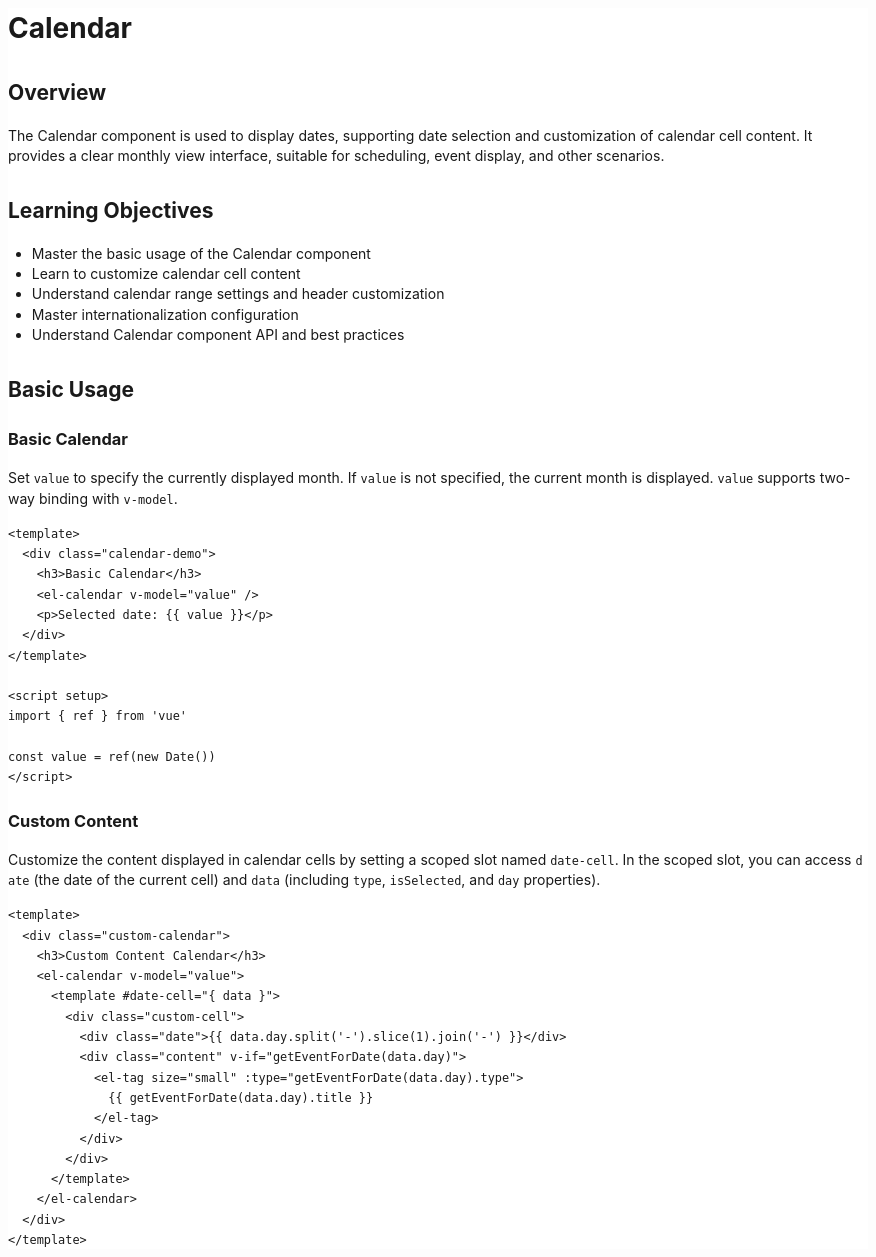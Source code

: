 # Calendar

## Overview

The Calendar component is used to display dates, supporting date selection and customization of calendar cell content. It provides a clear monthly view interface, suitable for scheduling, event display, and other scenarios.

## Learning Objectives

- Master the basic usage of the Calendar component
- Learn to customize calendar cell content
- Understand calendar range settings and header customization
- Master internationalization configuration
- Understand Calendar component API and best practices

## Basic Usage

### Basic Calendar

Set `value` to specify the currently displayed month. If `value` is not specified, the current month is displayed. `value` supports two-way binding with `v-model`.

```vue
<template>
  <div class="calendar-demo">
    <h3>Basic Calendar</h3>
    <el-calendar v-model="value" />
    <p>Selected date: {{ value }}</p>
  </div>
</template>

<script setup>
import { ref } from 'vue'

const value = ref(new Date())
</script>
```

### Custom Content

Customize the content displayed in calendar cells by setting a scoped slot named `date-cell`. In the scoped slot, you can access `date` (the date of the current cell) and `data` (including `type`, `isSelected`, and `day` properties).

```vue
<template>
  <div class="custom-calendar">
    <h3>Custom Content Calendar</h3>
    <el-calendar v-model="value">
      <template #date-cell="{ data }">
        <div class="custom-cell">
          <div class="date">{{ data.day.split('-').slice(1).join('-') }}</div>
          <div class="content" v-if="getEventForDate(data.day)">
            <el-tag size="small" :type="getEventForDate(data.day).type">
              {{ getEventForDate(data.day).title }}
            </el-tag>
          </div>
        </div>
      </template>
    </el-calendar>
  </div>
</template>
```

···

Take the whole listing above and copy it exactly. Pictures do not go into the copy.

§ **YOUR RESPONSE**
Source code

: # Calendar

## Overview

The Calendar component is used to display dates, supporting date selection and customization of calendar cell content. It provides a clear monthly view interface, suitable for scheduling, event display, and other scenarios.

## Learning Objectives

- Master the basic usage of the Calendar component
- Learn to customize calendar cell content
- Understand calendar range settings and header customization
- Master internationalization configuration
- Understand Calendar component API and best practices

## Basic Usage

### Basic Calendar

Set `value` to specify the currently displayed month. If `value` is not specified, the current month is displayed. `value` supports two-way binding with `v-model`.

```vue
<template>
  <div class="calendar-demo">
    <h3>Basic Calendar</h3>
    <el-calendar v-model="value" />
    <p>Selected date: {{ value }}</p>
  </div>
</template>

<script setup>
import { ref } from 'vue'

const value = ref(new Date())
</script>
```

### Custom Content

Customize the content displayed in calendar cells by setting a scoped slot named `date-cell`. In the scoped slot, you can access `date` (the date of the current cell) and `data` (including `type`, `isSelected`, and `day` properties).

```vue
<template>
  <div class="custom-calendar">
    <h3>Custom Content Calendar</h3>
    <el-calendar v-model="value">
      <template #date-cell="{ data }">
        <div class="custom-cell">
          <div class="date">{{ data.day.split('-').slice(1).join('-') }}</div>
          <div class="content" v-if="getEventForDate(data.day)">
            <el-tag size="small" :type="getEventForDate(data.day).type">
              {{ getEventForDate(data.day).title }}
            </el-tag>
          </div>
        </div>
      </template>
    </el-calendar>
  </div>
</template>
```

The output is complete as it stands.